Decouple from Distributions.jl
Good people of DynamicPPL-land. I'm back from vacation, which also means I'm back with crazy ideas.
Here's my first one for now:
What if we add our own
logpdf, etc. in DynamicPPL?
I ask for the following reasons:
- Allows us to define specific AD-rules, e.g. we can use Enzyme for logpdf-computations without affecting the broader community while making inference much faster for certain models. This can be very useful if you want to squeeze out some additional performance from certain models that aren't fully compatible with certain AD frameworks, but you don't want to mess with other packages in the environment.
- Broadening support for RHS types. By decoupling the
logpdfandrandmethods from Distributions, it becomes much easier to support non-Distributions, e.g. MeasureTheory.jl. - We're not using the full Distributions.jl interface, nor do we need it.
Making the change would be trivial since it would just be a matter of adding
logpdf(d, x) = Distributions.logpdf(d, x)
and so on. It would also, depending on how we execute this, provide use with a way to not do all the type-piracy we do in DistributionsAD.jl (we could potentially define a logpdf-like thing there, which is then used in DynamicPPL.jl).
Thoughts?
@devmotion @yebai maybe?
It is sensible, but perhaps for DynamicPPL/Turing 2.0.
It is a very trivial change to make though without any real maintenance cost, while allowing 3rd-party developers to more easily extend how things are treated. I personally would have found this useful in some of the performance-sensitive projects we've been involved in.
Here are some functions that we should consider if this goes ahead:
-
logpdf -
rand -
flatten<--vectorise -
unflatten<--reconstruct
We could have generic fallbacks for all distributions from Distributions.jl, then allow users to overload these functions for their own distributions.
EDIT: optional API that can be very helpful
-
condition(d::DynamicPPLDistribution, x::NamedTuple) - gradient rules, including
rruleandfrule.
I'm on vacation, hence only some quick comments:
Allows us to define specific AD-rules, e.g. we can use Enzyme for logpdf-computations without affecting the broader community
IMO this is a major disadvantage: why should we not let the whole community benefit from AD improvements? IMO we should just add AD rules for logpdf (that are an improvement over AD) to Distributions.

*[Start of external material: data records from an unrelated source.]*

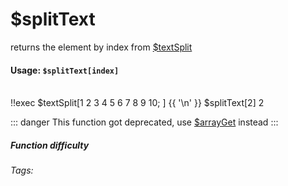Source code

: # $splitText
returns the element by index from [$textSplit](./textSplit.md)

#### Usage: `$splitText[index]`
<br/>
<discord-messages>
	<discord-message :bot="false" role-color="#ffcc9a" author="Member">
        <DiscordMarkdown>
	        !!exec $textSplit[1 2 3 4 5 6 7 8 9 10; ]
            {{ '\n' }}
            $splitText[2]
		</DiscordMarkdown>
	</discord-message>
	<discord-message :bot="true" role-color="#0099ff" author="Custom Command" avatar="https://media.discordapp.net/avatars/725721249652670555/781224f90c3b841ba5b40678e032f74a.webp">
		2
	</discord-message>
</discord-messages>

::: danger
This function got deprecated, use [$arrayGet](./../Array/arrayGet.md) instead 
:::

##### Function difficulty <Badge type="warning" text="Medium" vertical="middle" /> 
###### Tags: <Badge type="tip" text="split text" vertical="middle" /> <Badge type="tip" text="Return value" vertical="middle" />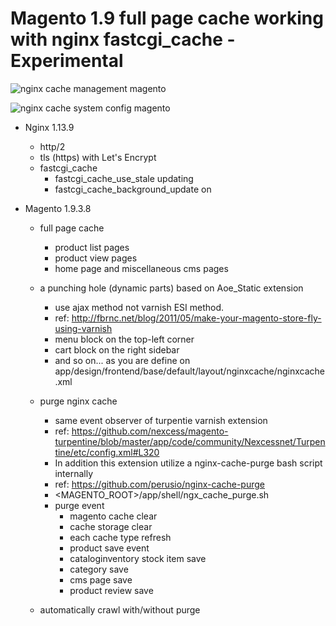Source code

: # Magento 1.9 full page cache working with nginx fastcgi_cache - Experimental

![nginx cache management magento](https://i.imgur.com/Ez0Z6l0.png)

![nginx cache system config magento](https://i.imgur.com/8BtrgvW.png)

- Nginx 1.13.9

    - http/2
    - tls (https) with Let's Encrypt
    - fastcgi_cache
        - fastcgi_cache_use_stale updating
        - fastcgi_cache_background_update on

- Magento 1.9.3.8

    - full page cache
        - product list pages
        - product view pages
        - home page and miscellaneous cms pages

    - a punching hole (dynamic parts) based on Aoe_Static extension
        - use ajax method not varnish ESI method.
        - ref: http://fbrnc.net/blog/2011/05/make-your-magento-store-fly-using-varnish
        - menu block on the top-left corner
        - cart block on the right sidebar
        - and so on... as you are define on app/design/frontend/base/default/layout/nginxcache/nginxcache.xml

    - purge nginx cache
        - same event observer of turpentie varnish extension
        - ref: https://github.com/nexcess/magento-turpentine/blob/master/app/code/community/Nexcessnet/Turpentine/etc/config.xml#L320
        - In addition this extension utilize a nginx-cache-purge bash script internally
        - ref: https://github.com/perusio/nginx-cache-purge
        - <MAGENTO_ROOT>/app/shell/ngx_cache_purge.sh
        - purge event
            - magento cache clear
            - cache storage clear
            - each cache type refresh
            - product save event
            - cataloginventory stock item save
            - category save
            - cms page save
            - product review save

    - automatically crawl with/without purge
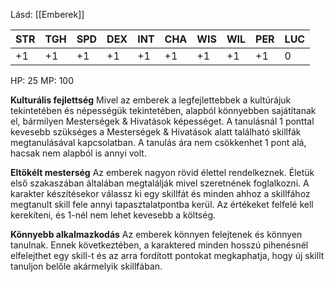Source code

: Lásd: [[Emberek]]

| STR | TGH | SPD | DEX | INT | CHA | WIS | WIL | PER | LUC |
| --- | --- | --- | --- | --- | --- | --- | --- | --- | --- |
| +1  | +1  | +1  | +1  | +1  | +1  | +1  | +1  | +1  | 0   |

HP: 25
MP: 100

**Kulturális fejlettség**
Mivel az emberek a legfejlettebbek a kultúrájuk tekintetében és népességük tekintetében, alapból könnyebben sajátítanak el, bármilyen Mesterségek & Hivatások képességet.
A tanulásnál 1 ponttal kevesebb szükséges a Mesterségek & Hivatások alatt található skillfák megtanulásával kapcsolatban. A tanulás ára nem csökkenhet 1 pont alá, hacsak nem alapból is annyi volt.

**Eltökélt mesterség**
Az emberek nagyon rövid élettel rendelkeznek. Életük első szakaszában általában megtalálják mivel szeretnének foglalkozni. A karakter készítésekor válassz ki egy skillfát és minden ahhoz a skillfához megtanult skill fele annyi tapasztalatpontba kerül. Az értékeket felfelé kell kerekíteni, és 1-nél nem lehet kevesebb a költség.

**Könnyebb alkalmazkodás**
Az emberek könnyen felejtenek és könnyen tanulnak. Ennek következtében, a karaktered minden hosszú pihenésnél elfelejthet egy skill-t és az arra fordított pontokat megkaphatja, hogy új skillt tanuljon belőle akármelyik skillfában.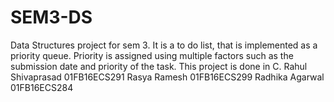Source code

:# SEM3-DS
Data Structures project for sem 3. It is a to do list, that is implemented as a priority queue. Priority is assigned using multiple factors such as the submission date and priority of the task. This project is done in C.
Rahul Shivaprasad 01FB16ECS291
Rasya Ramesh 01FB16ECS299
Radhika Agarwal 01FB16ECS284

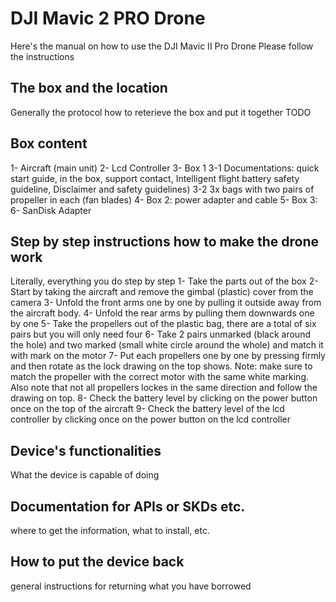 # DJI Mavic 2 PRO Drone
Here's the manual on how to use the DJI Mavic II Pro Drone
Please follow the instructions

## The box and the location
Generally the protocol how to reterieve the box and put it together
TODO

## Box content
1- Aircraft (main unit)
2- Lcd Controller
3- Box 1 
  3-1 Documentations: quick start guide, in the box, support contact, Intelligent flight battery safety guideline, Disclaimer and safety guidelines)
  3-2 3x bags with two pairs of propeller in each (fan blades)
4- Box 2: power adapter and cable
5- Box 3:  
6- SanDisk Adapter

## Step by step instructions how to make the drone work
Literally, everything you do step by step
1- Take the parts out of the box
2- Start by taking the aircraft and remove the gimbal (plastic) cover from the camera
3- Unfold the front arms one by one by pulling it outside away from the aircraft body.
4- Unfold the rear arms by pulling them downwards one by one
5- Take the propellers out of the plastic bag, there are a total of six pairs but you will only need four
6- Take 2 pairs unmarked (black around the hole) and two marked (small white circle around the whole) and match it with mark on the motor
7- Put each propellers one by one by pressing firmly and then rotate as the lock drawing on the top shows. Note: make sure to match the propeller with the correct motor with the same white marking. Also note that not all propellers lockes in the same direction and follow the drawing on top.
8- Check the battery level by clicking on the power button once on the top of the aircraft
9- Check the battery level of the lcd controller by clicking once on the power button on the lcd controller 



## Device's functionalities
What the device is capable of doing

## Documentation for APIs or SKDs etc.
where to get the information, what to install, etc.

##  How to put the device back
general instructions for returning what you have borrowed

Broadening support for RHS types. By decoupling the logpdf and rand methods from Distributions, it becomes much easier to support non-Distributions, e.g. MeasureTheory.jl.
Isn't this what interfaces such as DensityInterface are designed for, which are AFAIK supported by both Distributions and MeasureTheory?
IMO this is a major disadvantage: why should we not let the whole community benefit from AD improvements? IMO we should just add AD rules for logpdf (that are an improvement over AD) to Distributions.
I most certainly agree with this! But sometimes we might want to make more "opinionated" changes that are specifically beneficial to Turing. For example, would you be willing to introduce an rrule for Distributions.logpdf that uses Enzyme to implement it? To me that seems a bit "too" opinionated to make it's way into the entire ecosystem, but would most certainly benefit 95% of Turing.jl-users.
Isn't this what interfaces such as DensityInterface are designed for, which are AFAIK supported by both Distributions and MeasureTheory?
Aaah that might be true! Had completely forgotten about DensityInterface; my bad.
For example, would you be willing to introduce an rrule for Distributions.logpdf that uses Enzyme to implement it?
I think in general that should neither be done in Distributions nor in DynamicPPL. According to my understanding, rrules shouldn't call out to completely different AD systems. Or at least only to those that are as well-established, stable and fundamental such as ForwardDiff.
I very much agree with you, but the reality is that AD performance is a huge bottleneck for us. Being able to do some specialized stuff here and there that is "not great in general" could be quite useful to squeeze out more perf.